"There are a whole lot of historical factors
that have played a part in our being where we are today, and
I think that to even begin to understand our
contemporary issues and contemporary problems,
you have to understand a little bit
about that history."
(First female chief of the Cherokee Nation)
On our last afternoon at the Oaks, most of the Good Goers team climbed into a well-used old truck and headed down to the place where a concrete foundation had been laid at the beginning of the week. Near the edge of the creek, an earthen overhang sparkled with dancing reflections of the water, was the site where original Cherokee elders prayed. The foundation was the beginning of a worship center that would be built by other teams coming to the mission. Our task was to clear away brush and weeds and rocks. Within minutes of arriving at the spot the sound and smell of gasoline-powered weedwackers broke through the reverent silence.

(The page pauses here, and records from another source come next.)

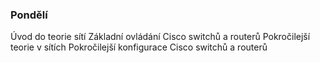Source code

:### Pondělí
Úvod do teorie sítí
Základní ovládání Cisco switchů a routerů
Pokročilejší teorie v sítích
Pokročilejší konfigurace Cisco switchů a routerů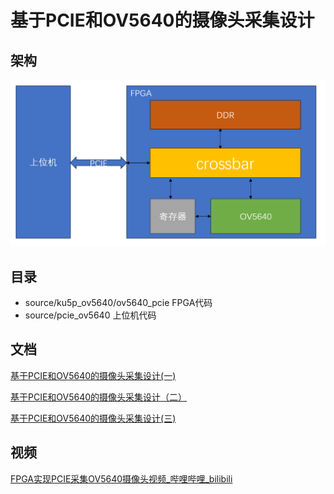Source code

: # 基于PCIE和OV5640的摄像头采集设计

## 架构

![](./img/0.png)

## 目录

- source/ku5p_ov5640/ov5640_pcie    FPGA代码
- source/pcie_ov5640  上位机代码

## 文档

[基于PCIE和OV5640的摄像头采集设计(一)](https://mp.weixin.qq.com/s/a1ph54uPR-pRJnFuw0Xs4Q)

[基于PCIE和OV5640的摄像头采集设计（二）](https://mp.weixin.qq.com/s/WK9o4a_8PP8aXYn2H7Ds_Q)

[基于PCIE和OV5640的摄像头采集设计(三)](https://mp.weixin.qq.com/s/IaaOxDPPGOsePkGEJHq3mw)

## 视频

[FPGA实现PCIE采集OV5640摄像头视频_哔哩哔哩_bilibili](https://www.bilibili.com/video/BV1vuYizZEVE/)
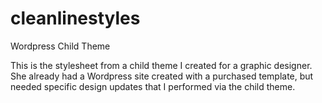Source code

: cleanlinestyles
===============

Wordpress Child Theme 


This is the stylesheet from a child theme I created for a graphic designer. She already had a Wordpress site created with a purchased template, but needed specific design updates that I performed via the child theme.
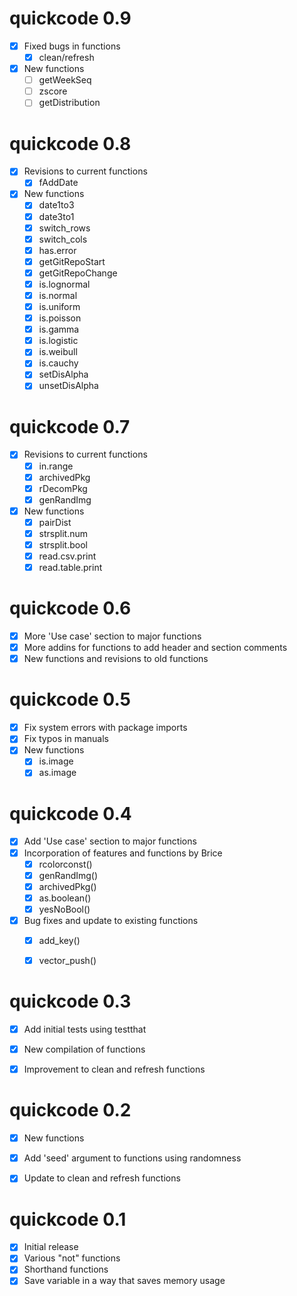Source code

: # quickcode 0.9

- [x] Fixed bugs in functions
    - [x] clean/refresh
- [x] New functions 
    - [ ] getWeekSeq
    - [ ] zscore
    - [ ] getDistribution

# quickcode 0.8

- [x] Revisions to current functions
    - [x] fAddDate
- [x] New functions 
    - [x] date1to3
    - [x] date3to1
    - [x] switch_rows
    - [x] switch_cols
    - [x] has.error
    - [x] getGitRepoStart
    - [x] getGitRepoChange
    - [x] is.lognormal
    - [x] is.normal
    - [x] is.uniform
    - [x] is.poisson
    - [x] is.gamma
    - [x] is.logistic
    - [x] is.weibull
    - [x] is.cauchy
    - [x] setDisAlpha
    - [x] unsetDisAlpha
    
# quickcode 0.7

- [x] Revisions to current functions
    - [x] in.range
    - [x] archivedPkg 
    - [x] rDecomPkg 
    - [x] genRandImg
- [x] New functions 
    - [x] pairDist
    - [x] strsplit.num
    - [x] strsplit.bool
    - [x] read.csv.print
    - [x] read.table.print
    
# quickcode 0.6

- [x] More 'Use case' section to major functions
- [x] More addins for functions to add header and section comments
- [x] New functions and revisions to old functions

# quickcode 0.5

- [x] Fix system errors with package imports
- [x] Fix typos in manuals
- [x] New functions
  - [x] is.image
  - [x] as.image

# quickcode 0.4

- [x] Add 'Use case' section to major functions
- [x] Incorporation of features and functions by Brice
  - [x] rcolorconst()
  - [x] genRandImg()
  - [x] archivedPkg()
  - [x] as.boolean()
  - [x] yesNoBool()
      
- [x] Bug fixes and update to existing functions
  - [x] add_key()
  - [x] vector_push()


# quickcode 0.3

- [x] Add initial tests using testthat
- [x] New compilation of functions
- [x] Improvement to clean and refresh functions


# quickcode 0.2

- [x] New functions
- [x] Add 'seed' argument to functions using randomness
- [x] Update to clean and refresh functions


# quickcode 0.1

- [x] Initial release
- [x] Various "not" functions
- [x] Shorthand functions
- [x] Save variable in a way that saves memory usage

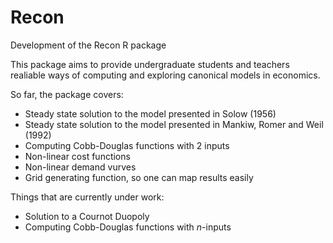 # Recon
Development of the Recon R package

This package aims to provide undergraduate students and teachers realiable ways of computing and exploring canonical models in economics. 

So far, the package covers:

* Steady state solution to the model presented in Solow (1956)
* Steady state solution to the model presented in Mankiw, Romer and Weil (1992)
* Computing Cobb-Douglas functions with 2 inputs
* Non-linear cost functions
* Non-linear demand vurves
* Grid generating function, so one can map results easily


Things that are currently under work:

* Solution to a Cournot Duopoly
* Computing Cobb-Douglas functions with $n$-inputs


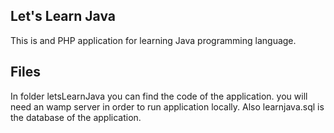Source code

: ## Let's Learn Java

This is and PHP application for learning Java programming language.
## Files
In folder letsLearnJava you can find the code of the application.
you will need an wamp server in order to run application locally.
Also learnjava.sql is the database of the application.  
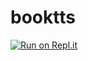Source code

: # booktts

[![Run on Repl.it](https://repl.it/badge/github/JJSmagico/booktts)](https://repl.it/github/JJSmagico/booktts)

Each of us went at our own pace, whacking or raking or picking up sticks.
Hope declared herself a litter picker upper, which was a rather unique way of getting to cool off by walking in the creek. Our leader, Steve, accomplished one of his goals by finding a spear head in the pile of dirt that had been displaced for the concrete.
Eventually a fire was started to burn away the debris. The dry timber burned well, but the green vegetation pretty much just smoked. Still, as with most fires it kind of mesmerized all of the tired workers who braved big ugly spiders to rest in the holiness of God's outdoor sanctuary.
As promised on the first day at Oaks one of the house parents, Travis, whose lineage goes all the way back to the Trail of Tears, joined us to tell stories. Like most early historians Native Americans traced their heritage and beliefs through the tradition of oral story telling. His slow, mid-western drawl and flair for oratory, made Travis a natural. It was as much fun for me to watch the others as it was to hear Travis. While the kids tried playing some stick ball, Sweetie and I slowly made our way back to the dorm house.
Friday night at the mission was all about the High School football game. Most people hurriedly ate their dinner, donned sweatshirts and walked across the street to the field. Sweetie and I knew there was no way we'd make it home if we didn't get our bags packed and settle in for the night. But we could hear the loudspeaker announcing play and a low score for our team from our room, so we weren't totally anti-social!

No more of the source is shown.